(Collection entries)
________________________
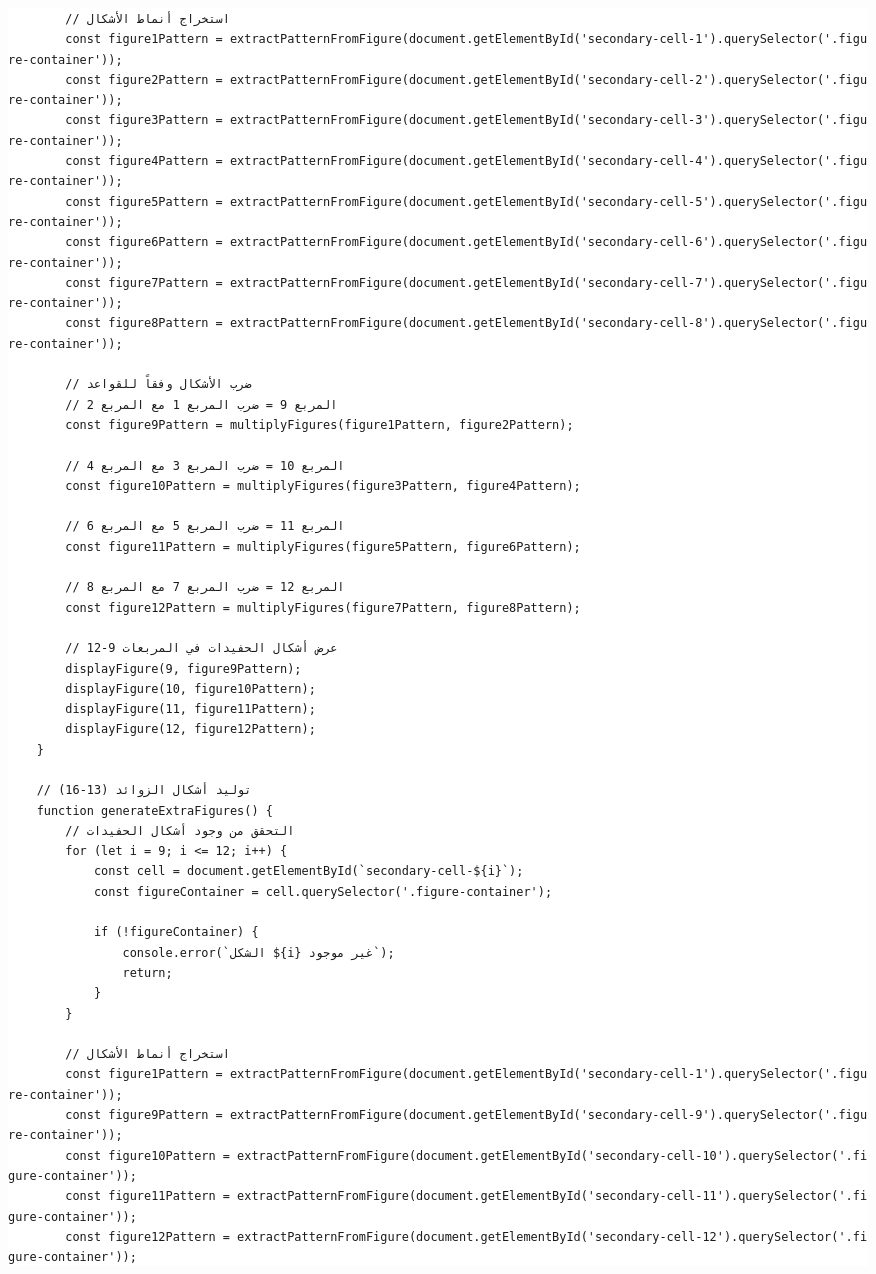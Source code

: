             // استخراج أنماط الأشكال
            const figure1Pattern = extractPatternFromFigure(document.getElementById('secondary-cell-1').querySelector('.figure-container'));
            const figure2Pattern = extractPatternFromFigure(document.getElementById('secondary-cell-2').querySelector('.figure-container'));
            const figure3Pattern = extractPatternFromFigure(document.getElementById('secondary-cell-3').querySelector('.figure-container'));
            const figure4Pattern = extractPatternFromFigure(document.getElementById('secondary-cell-4').querySelector('.figure-container'));
            const figure5Pattern = extractPatternFromFigure(document.getElementById('secondary-cell-5').querySelector('.figure-container'));
            const figure6Pattern = extractPatternFromFigure(document.getElementById('secondary-cell-6').querySelector('.figure-container'));
            const figure7Pattern = extractPatternFromFigure(document.getElementById('secondary-cell-7').querySelector('.figure-container'));
            const figure8Pattern = extractPatternFromFigure(document.getElementById('secondary-cell-8').querySelector('.figure-container'));
            
            // ضرب الأشكال وفقاً للقواعد
            // المربع 9 = ضرب المربع 1 مع المربع 2
            const figure9Pattern = multiplyFigures(figure1Pattern, figure2Pattern);
            
            // المربع 10 = ضرب المربع 3 مع المربع 4
            const figure10Pattern = multiplyFigures(figure3Pattern, figure4Pattern);
            
            // المربع 11 = ضرب المربع 5 مع المربع 6
            const figure11Pattern = multiplyFigures(figure5Pattern, figure6Pattern);
            
            // المربع 12 = ضرب المربع 7 مع المربع 8
            const figure12Pattern = multiplyFigures(figure7Pattern, figure8Pattern);
            
            // عرض أشكال الحفيدات في المربعات 9-12
            displayFigure(9, figure9Pattern);
            displayFigure(10, figure10Pattern);
            displayFigure(11, figure11Pattern);
            displayFigure(12, figure12Pattern);
        }

        // توليد أشكال الزوائد (13-16)
        function generateExtraFigures() {
            // التحقق من وجود أشكال الحفيدات
            for (let i = 9; i <= 12; i++) {
                const cell = document.getElementById(`secondary-cell-${i}`);
                const figureContainer = cell.querySelector('.figure-container');
                
                if (!figureContainer) {
                    console.error(`الشكل ${i} غير موجود`);
                    return;
                }
            }
            
            // استخراج أنماط الأشكال
            const figure1Pattern = extractPatternFromFigure(document.getElementById('secondary-cell-1').querySelector('.figure-container'));
            const figure9Pattern = extractPatternFromFigure(document.getElementById('secondary-cell-9').querySelector('.figure-container'));
            const figure10Pattern = extractPatternFromFigure(document.getElementById('secondary-cell-10').querySelector('.figure-container'));
            const figure11Pattern = extractPatternFromFigure(document.getElementById('secondary-cell-11').querySelector('.figure-container'));
            const figure12Pattern = extractPatternFromFigure(document.getElementById('secondary-cell-12').querySelector('.figure-container'));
________________________
All of the data above should be quoted exactly, except for the pictures.

> [Output for this exercise]:
Source code

:             // استخراج أنماط الأشكال
            const figure1Pattern = extractPatternFromFigure(document.getElementById('secondary-cell-1').querySelector('.figure-container'));
            const figure2Pattern = extractPatternFromFigure(document.getElementById('secondary-cell-2').querySelector('.figure-container'));
            const figure3Pattern = extractPatternFromFigure(document.getElementById('secondary-cell-3').querySelector('.figure-container'));
            const figure4Pattern = extractPatternFromFigure(document.getElementById('secondary-cell-4').querySelector('.figure-container'));
            const figure5Pattern = extractPatternFromFigure(document.getElementById('secondary-cell-5').querySelector('.figure-container'));
            const figure6Pattern = extractPatternFromFigure(document.getElementById('secondary-cell-6').querySelector('.figure-container'));
            const figure7Pattern = extractPatternFromFigure(document.getElementById('secondary-cell-7').querySelector('.figure-container'));
            const figure8Pattern = extractPatternFromFigure(document.getElementById('secondary-cell-8').querySelector('.figure-container'));
            
            // ضرب الأشكال وفقاً للقواعد
            // المربع 9 = ضرب المربع 1 مع المربع 2
            const figure9Pattern = multiplyFigures(figure1Pattern, figure2Pattern);
            
            // المربع 10 = ضرب المربع 3 مع المربع 4
            const figure10Pattern = multiplyFigures(figure3Pattern, figure4Pattern);
            
            // المربع 11 = ضرب المربع 5 مع المربع 6
            const figure11Pattern = multiplyFigures(figure5Pattern, figure6Pattern);
            
            // المربع 12 = ضرب المربع 7 مع المربع 8
            const figure12Pattern = multiplyFigures(figure7Pattern, figure8Pattern);
            
            // عرض أشكال الحفيدات في المربعات 9-12
            displayFigure(9, figure9Pattern);
            displayFigure(10, figure10Pattern);
            displayFigure(11, figure11Pattern);
            displayFigure(12, figure12Pattern);
        }

        // توليد أشكال الزوائد (13-16)
        function generateExtraFigures() {
            // التحقق من وجود أشكال الحفيدات
            for (let i = 9; i <= 12; i++) {
                const cell = document.getElementById(`secondary-cell-${i}`);
                const figureContainer = cell.querySelector('.figure-container');
                
                if (!figureContainer) {
                    console.error(`الشكل ${i} غير موجود`);
                    return;
                }
            }
            
            // استخراج أنماط الأشكال
            const figure1Pattern = extractPatternFromFigure(document.getElementById('secondary-cell-1').querySelector('.figure-container'));
            const figure9Pattern = extractPatternFromFigure(document.getElementById('secondary-cell-9').querySelector('.figure-container'));
            const figure10Pattern = extractPatternFromFigure(document.getElementById('secondary-cell-10').querySelector('.figure-container'));
            const figure11Pattern = extractPatternFromFigure(document.getElementById('secondary-cell-11').querySelector('.figure-container'));
            const figure12Pattern = extractPatternFromFigure(document.getElementById('secondary-cell-12').querySelector('.figure-container'));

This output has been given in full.